Les données les plus controversées proviennent d'études sur l'exposition à de faibles doses de BPA sur le poids de la prostate chez la souris. Gray et al., auteurs de la présente étude, concluent que les données scientifiques actuelles ne permettent pas d'établir quelque lien entre l'exposition au BPA et le poids de la prostate chez la souris, invoquant entre autres la difficulté à mesurer le poids de la prostate, l'incapacité des laboratoires indépendants de reproduire les effets observés sur le poids de la prostate, le manque d'efficacité statistique ainsi que les différences potentielles dans la sensibilité aux effets œstrogènes selon la souche animale utilisée. Ces auteurs croient par ailleurs que le fait de ne pas avoir tenu compte des variables confusionnelles potentielles, ni des effets de la portée, pourrait expliquer l'association positive observée dans certaines études. Gray et al. notent en outre que les effets rapportés chez les animaux de laboratoire exposés à de faibles doses ne peuvent être généralisés aux humains en raison de leur incohérence, et ils concluent qu'aucune donnée crédible n'indique que le BPA a une activité cancérogène à fortes doses chez les animaux. Le fait que le diéthylstilbestrol (DES) et le BPA n'aient pas les mêmes effets cancérogènes à forte dose ne permet pas de conclure que l'œstrogénicité est un mécanisme biologiquement plausible pour expliquer les effets du BPA à faibles doses. Enfin, les données indirectes disponibles (taux d'œstrogènes plus élevés chez les humains que chez les rongeurs, durant la grossesse) indiquent que les humains pourraient être moins sensibles aux effets œstrogènes possibles du BPA, à cause de facteurs pharmacodynamiques. Les auteurs recommandent donc que les études soient répétées dans des conditions rigoureusement contrôlées et qu'elles soient combinées à des études sur la pharmacocinétique et la pharmacodynamique du BPA.
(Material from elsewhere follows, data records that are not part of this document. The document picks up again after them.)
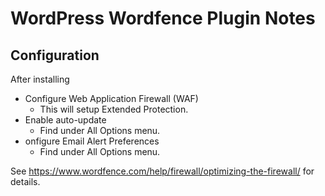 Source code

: # WordPress Wordfence Plugin Notes


## Configuration

After installing

- Configure Web Application Firewall (WAF)
  + This will setup Extended Protection.
- Enable auto-update
  + Find under All Options menu.
- onfigure Email Alert Preferences
  + Find under All Options menu.


See https://www.wordfence.com/help/firewall/optimizing-the-firewall/ for details.
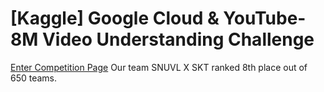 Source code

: # [Kaggle] Google Cloud & YouTube-8M Video Understanding Challenge 

[Enter Competition Page](https://www.kaggle.com/c/youtube8m)
Our team SNUVL X SKT ranked 8th place out of 650 teams.


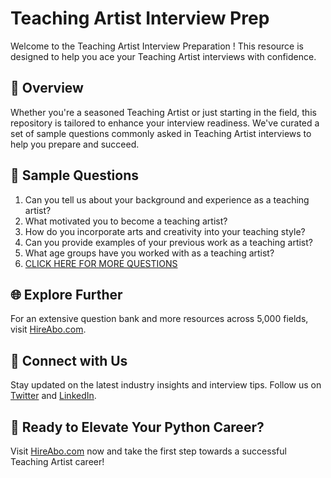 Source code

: # Teaching Artist Interview Prep

Welcome to the Teaching Artist Interview Preparation ! This resource is designed to help you ace your Teaching Artist interviews with confidence.

## 🚀 Overview

Whether you're a seasoned Teaching Artist or just starting in the field, this repository is tailored to enhance your interview readiness. We've curated a set of sample questions commonly asked in Teaching Artist interviews to help you prepare and succeed.

## 📝 Sample Questions

1. Can you tell us about your background and experience as a teaching artist?
2. What motivated you to become a teaching artist?
3. How do you incorporate arts and creativity into your teaching style?
4. Can you provide examples of your previous work as a teaching artist?
5. What age groups have you worked with as a teaching artist?
6. [CLICK HERE FOR MORE QUESTIONS](https://hireabo.com/job/4_0_46/Teaching%20Artist)

## 🌐 Explore Further

For an extensive question bank and more resources across 5,000 fields, visit [HireAbo.com](https://www.hireabo.com).

## 📱 Connect with Us

Stay updated on the latest industry insights and interview tips. Follow us on [Twitter](https://twitter.com/hireabo) and [LinkedIn](https://www.linkedin.com/in/hire-abo-3609972a8/).

## 🚀 Ready to Elevate Your Python Career?

Visit [HireAbo.com](https://www.hireabo.com) now and take the first step towards a successful Teaching Artist career! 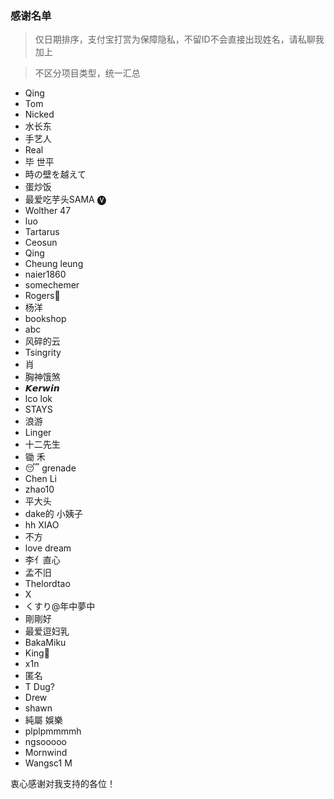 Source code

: ### 感谢名单

> 仅日期排序，支付宝打赏为保障隐私，不留ID不会直接出现姓名，请私聊我加上

> 不区分项目类型，统一汇总

- Qing
- Tom
- Nicked
- 水长东
- 手艺人
- Real
- 毕 世平
- 時の壁を越えて
- 蛋炒饭
- 最爱吃芋头SAMA 🅥
- Wolther 47
- luo
- Tartarus
- Ceosun
- Qing
- Cheung leung
- naier1860
- somechemer
- Rogers
- 杨洋
- bookshop
- abc
- 风碎的云
- Tsingrity
- 肖
- 胸神饿煞
- 𝙆𝙚𝙧𝙬𝙞𝙣
- lco lok
- STAYS
- 浪游
- Linger
- 十二先生
- 锄 禾
- 😴 grenade
- Chen Li
- zhao10
- 平大头
- dake的 小姨子
- hh XIAO
- 不方
- love dream
- 李亻直心
- 孟不旧
- Thelordtao
- X
- くすり@年中夢中
- 剛剛好
- 最爱逗妇乳
- BakaMiku
- King👑
- x1n
- 匿名
- T Dug?
- Drew
- shawn
- 純屬 娛樂
- plplpmmmmh
- ngsooooo
- Mornwind
- Wangsc1 M

衷心感谢对我支持的各位！
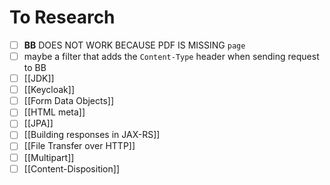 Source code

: # To Research
- [ ] **BB** DOES NOT WORK BECAUSE PDF IS MISSING `page`
- [ ] maybe a filter that adds the `Content-Type` header when sending request to BB
- [ ] [[JDK]]
- [ ] [[Keycloak]]
- [ ] [[Form Data Objects]]
- [ ] [[HTML meta]]
- [ ] [[JPA]]
- [ ] [[Building responses in JAX-RS]]
- [ ] [[File Transfer over HTTP]]
- [ ] [[Multipart]]
- [ ] [[Content-Disposition]]
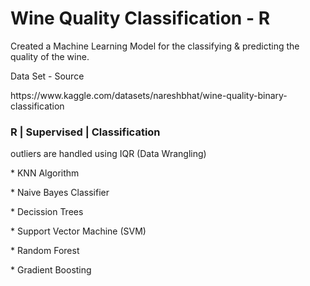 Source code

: # Wine Quality Classification - R
<p> Created a Machine Learning Model for the classifying &amp; predicting the quality of the wine.

<p> Data Set - Source
<P> https://www.kaggle.com/datasets/nareshbhat/wine-quality-binary-classification
<p><h3> R | Supervised | Classification </h3>
<p> outliers are handled using IQR (Data Wrangling)
<p> * KNN Algorithm
<p> * Naive Bayes Classifier
<p> * Decission Trees
<p> * Support Vector Machine (SVM)
<p> * Random Forest
<p> * Gradient Boosting




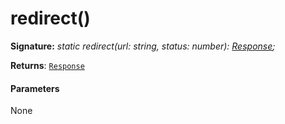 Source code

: # redirect()





**Signature:** _static redirect(url: string, status: number): [Response](../../web-apis.api/class/response.md);_

**Returns**: [`Response`](../../web-apis.api/class/response.md)





#### Parameters
None


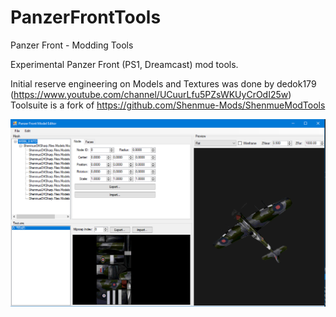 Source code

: # PanzerFrontTools
Panzer Front - Modding Tools

Experimental Panzer Front (PS1, Dreamcast) mod tools.

Initial reserve engineering on Models and Textures was done by dedok179 (https://www.youtube.com/channel/UCuurLfu5PZsWKUyCrOdI25w)
Toolsuite is a fork of https://github.com/Shenmue-Mods/ShenmueModTools

![Preview image](./Screenshots/001.PNG "image")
Une étude récente (Hunt et al., 2003) a établi un lien crédible entre l'exposition à de faibles doses de BPA et l'aneuploïdie des ovocytes chez la souris. Cette étude a révélé que l'exposition des souris par voie orale, par l'ingestion de 14 à 72 ng/g (poids corporel) d'eau potable contaminée (à raison de 100 et 360 ng/mL de BPA), provoque une augmentation du taux d'aneuploïdie chez les souris traitées, les animaux traités au BPA ayant affiché une augmentation reliée à la dose de la proportion d'ovocytes aneuploïdes (5,8-10,9 %). Ces résultats laissent croire à une corrélation entre l'exposition à de faibles doses de BPA et les anomalies méiotiques dans les ovocytes de souris. Bien que l'on ignore le mécanisme moléculaire par lequel le BPA exercerait ses effets nocifs sur l'aneuploïdie, des études sur des cellules somatiques exposées in vitro font état de perturbations de l'organisation des microtubules qui causerait l'aneuploïdie. Ces types d'anomalies chromosomiques sont d'importantes causes d'avortements spontanés, d'anomalies congénitales et de déficience mentale chez les humains. En l'absence d'études plus approfondies, il est impossible de tirer des conclusions directes quant aux effets sur la santé humaine; les résultats obtenus établissent néanmoins un lien entre l'aneuploïdie chez les mammifères et l'exposition environnementale. La présente étude laisse également croire que les ovocytes de souris pourraient servir de système sensible pour l'étude des toxines pour le système reproducteur. Les auteurs concluent que d'autres études devront être réalisées pour mieux documenter l'association possible entre l'exposition au BPA et la non-disjonction méiotique dans les ovocytes de souris, ainsi que pour préciser le mode d'action du BPA sur l'aneuploïdie des ovocytes et déterminer la pertinence potentielle de l'exposition au BPA sur la santé humaine.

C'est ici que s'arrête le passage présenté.